Who speaks through the mediation of this illusory "individual," then? Social
groups? Social classes? If you so insist, Klein replies, but it were better if you didn't.
Textual production is not related to classes as social subjects defined by economic or
power relations, similarities in mores or lifestyles--all of these objectively delineated
and stable and allowing us to group together "individuals" on the basis of some
set of shared and invariable traits. Instead, he proposes that we consider the matter in
terms of the dynamics of what he calls "collective subjectivities." These
develop from the "sharing of the same experience" (p. 52) and from the
communicational capacity to give an intersubjective account of that experience. In this
view, "we belong to a multitude of social groups, many of which we don't even suspect
the existence of" (p. 53). The larger implication here is that an infinite number of
"collective subjectivities" constitute themselves--and as the opposite of
Leibnizian "monads"--and are able to communicate, not by reference to a
transcendant code, but "a step at a time" by virtue of the (first of all,
experiential) elements they have in common.
We can compare this critical theory, which opens into an ontology of the
"collective subject," with numerous heterological ways of thinking which, from
Charles Fourier to Mikhail Bakhtin, belong to a materialism of desire (originally
delineated by Epicurus in terms of the mutual attraction of atoms and their interactions
once concatenated). Such theories reject at one and the same time the primacy of the
individual and that of society as a stable and objectified system, as the ultimate arbiter
of meaning; and they attempt to replace thinking in binary terms of
"alternativity" (the same and the other) with one that centers on
"intertwining" ("entrecroisement" -- more literally,
"intercrossing": p. 55) and thence, in the domain of communication, on
"polysemy," hermeneutic cooperation, and axiomatic Uncertainty--in short, on the
instability, the slippage, of meaning.
It is on the basis of his theory of the collective subject and of group interaction
that Klein works out--over and above his novel reflections on the social functions of
SF--a general hermeneutic and aesthetic (labels which he would doubtless object to for
being too highfalutin for his unpretentious--and bountiful--meditation).
It is impossible to summarize the analyses by which Klein sustains his contentions or
the twists and turns which give them their richness and consistency. But as one example of
how he follows a thread to lengths that lead to surprising discoveries about the fabric it
belongs to, consider his reflections on the theme of the return of the legitimate but
usurped king (the subject of Norman Cohn's The Pursuit of the Millenium [1970]).
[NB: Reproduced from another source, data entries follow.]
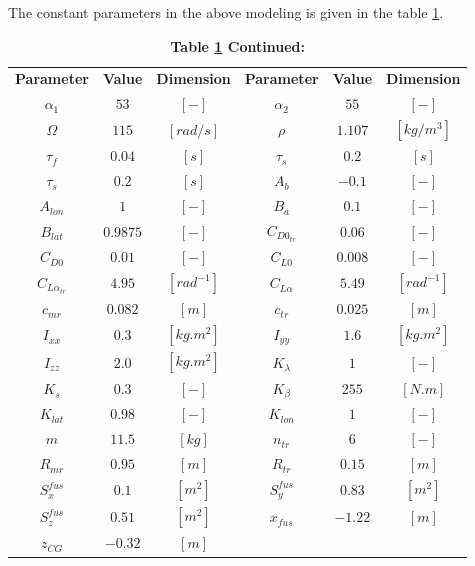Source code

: The constant parameters in the above modeling is given in the table \ref{helicopter_parameters}.
\begin{longtable}{c|c|c||c|c|c} 
	\caption {Constant parameters in the helicopter modeling}\label{helicopter_parameters}\\\toprule
	\endfirsthead
	\caption* {\textbf{Table \ref{helicopter_parameters} Continued:} }\\\toprule
	\endhead
	\endfoot
	\bottomrule
	\endlastfoot
	\textbf{Parameter} & \textbf{Value} & \textbf{Dimension} & \textbf{Parameter} & \textbf{Value} & \textbf{Dimension} \\ \hline \hline
	$\alpha_{1}$ & $53$ &  $[-]$ & $\alpha_{2}$ & $55$ &  $[-]$ \\  \hline
	$ \Omega$ & $115 $ &  $[rad/s]$ & $\rho $ & $1.107 $ &  $[kg/m^3]$ \\ \hline
	$ \tau_f$ & $0.04 $ &  $[s]$ & $\tau_s $ & $ 0.2$ &  $[s]$ \\ \hline
	$\tau_s $ & $ 0.2$ &  $[s]$ & $A_b $ & $-0.1 $ &  $ [-]$ \\ \hline
	$A_{lon} $ & $ 1$ &  $[-]$ & $B_a $ & $0.1 $ &  $ [-]$ \\ \hline
	$B_{lat} $ & $0.9875 $ &  $[-]$ &$C_{D0_{tr}} $ & $0.06 $ &  $[-]$  \\ \hline
	$C_{D0} $ & $0.01 $ &  $[-]$ & $C_{L0} $ & $0.008 $ &  $[-]$ \\ \hline
	$C_{L\alpha_{tr}} $ & $4.95 $ &  $[rad^{-1}]$ & $C_{L\alpha} $ & $5.49 $ &  $[rad^{-1}]$ \\ \hline
	$c_{mr} $ & $0.082 $ &  $[m]$ & $c_{tr} $ & $0.025 $ &  $[m]$ \\ \hline
	$I_{xx} $ & $ 0.3$ &  $[kg.m^2] $  & $I_{yy}$ & $1.6$ & $[kg.m^2]$ \\ \hline
	$I_{zz} $ & $2.0 $ &  $[kg.m^2]$ & $K_\lambda $ & $1 $ &  $[-] $ \\ \hline
	$K_s $ & $0.3 $ &  $[-] $  & $K_\beta $ & $ 255$ &  $[N.m]$ \\ \hline
	$K_{lat} $ & $0.98 $ &  $[-] $  & $K_{lon} $ & $1 $ &  $[-] $ \\ \hline
	$m $ & $11.5 $ &  $[kg] $  & $n_{tr} $ & $6 $ &  $[-] $ \\ \hline
	$R_{mr} $ & $0.95 $ &  $[m]$  & $R_{tr} $ & $0.15 $ &  $[m] $ \\ \hline
	$S_x^{fus} $ & $0.1 $ &  $[m^2] $  & $S_y^{fus} $ & $0.83 $ &  $[m^2] $ \\ \hline
	$S_z^{fus} $ & $0.51 $ &  $[m^2] $  & $x_{fus} $ & $-1.22 $ &  $[m] $ \\ \hline
	$z_{CG}$ & $-0.32 $ &  $[m] $  &  &  & \\ 
\end{longtable}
Klein begins with a brief outline, a few lines sketching the historico-political and
literary dimensions of the theme. This, however, is only the preliminary for a series of
thoughts on form and content: on the unlimited exchange of forms among collective
subjectivities and on the radical transcendence of content; on perennial forms (in this
case, particularly the Oedipus myth) versus ephemeral ones; and on the absence of
hierarchy or arbitrational rules among collective subjectivities.
At this point we might be tempted to categorize Klein's thinking in such crass terms as
perspectivism, radical relativism, indeterminism, and "immanentism."
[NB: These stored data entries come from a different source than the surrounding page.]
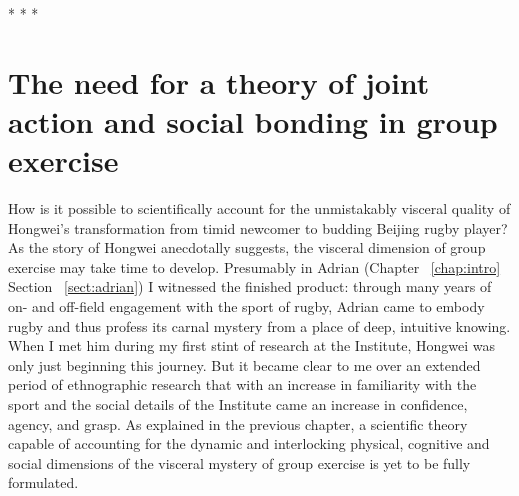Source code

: \begin{CJK}{UTF8}{gbsn}
                          \begin{center}
                            * * *
                          \end{center}





\section{The need for a theory of joint action and social bonding in group exercise}

How is it possible to scientifically account for the unmistakably visceral quality of Hongwei's transformation from timid newcomer to budding Beijing rugby player?  As the story of Hongwei anecdotally suggests, the visceral dimension of group exercise may take time to develop.  Presumably in Adrian (Chapter ~\ref{chap:intro} Section ~\ref{sect:adrian}) I witnessed the finished product: through many years of on- and off-field engagement with the sport of rugby, Adrian came to embody rugby and thus profess its carnal mystery from a place of deep, intuitive knowing.  When I met him during my first stint of research at the Institute, Hongwei was only just beginning this journey.  But it became clear to me over an extended period of ethnographic research that with an increase in familiarity with the sport and the social details of the Institute came an increase in confidence, agency, and grasp.   As explained in the previous chapter, a scientific theory capable of accounting for the dynamic and interlocking physical, cognitive and social dimensions of the visceral mystery of group exercise is yet to be fully formulated.


\end{CJK}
Dictionaries of philosophy abound in these pseudo-concepts, which serve as the currency of
reflection. Klein, however, cannot be pigeon-holed: he is, by now-traditional standards,
too idiosyncratic. Witness his range of subjects: he brings into his discussion not only
Lovecraft (about whom he has much to say), Tolkien, the Gothic novel and Jules Verne, but
also the autistic child, Zen Buddhism, the theory of onomatopia, etc. This is also, of
course, a risky business; but given the wealth of ideas he produces for us as he follows
out his unusual system of thought, it is very much worth our while to go along with him
and see where he takes us.
One thing his thinking leads to are answers to a series of questions concerning
"literature" and SF. To the traditional question, "What is the use of
literature?," for instance, his hypotheses permit him to say "that [literature]
allows collective subjectivities, and thus social groups-- without their realizing it--to
coexist and communicate in a general way" (p. 75).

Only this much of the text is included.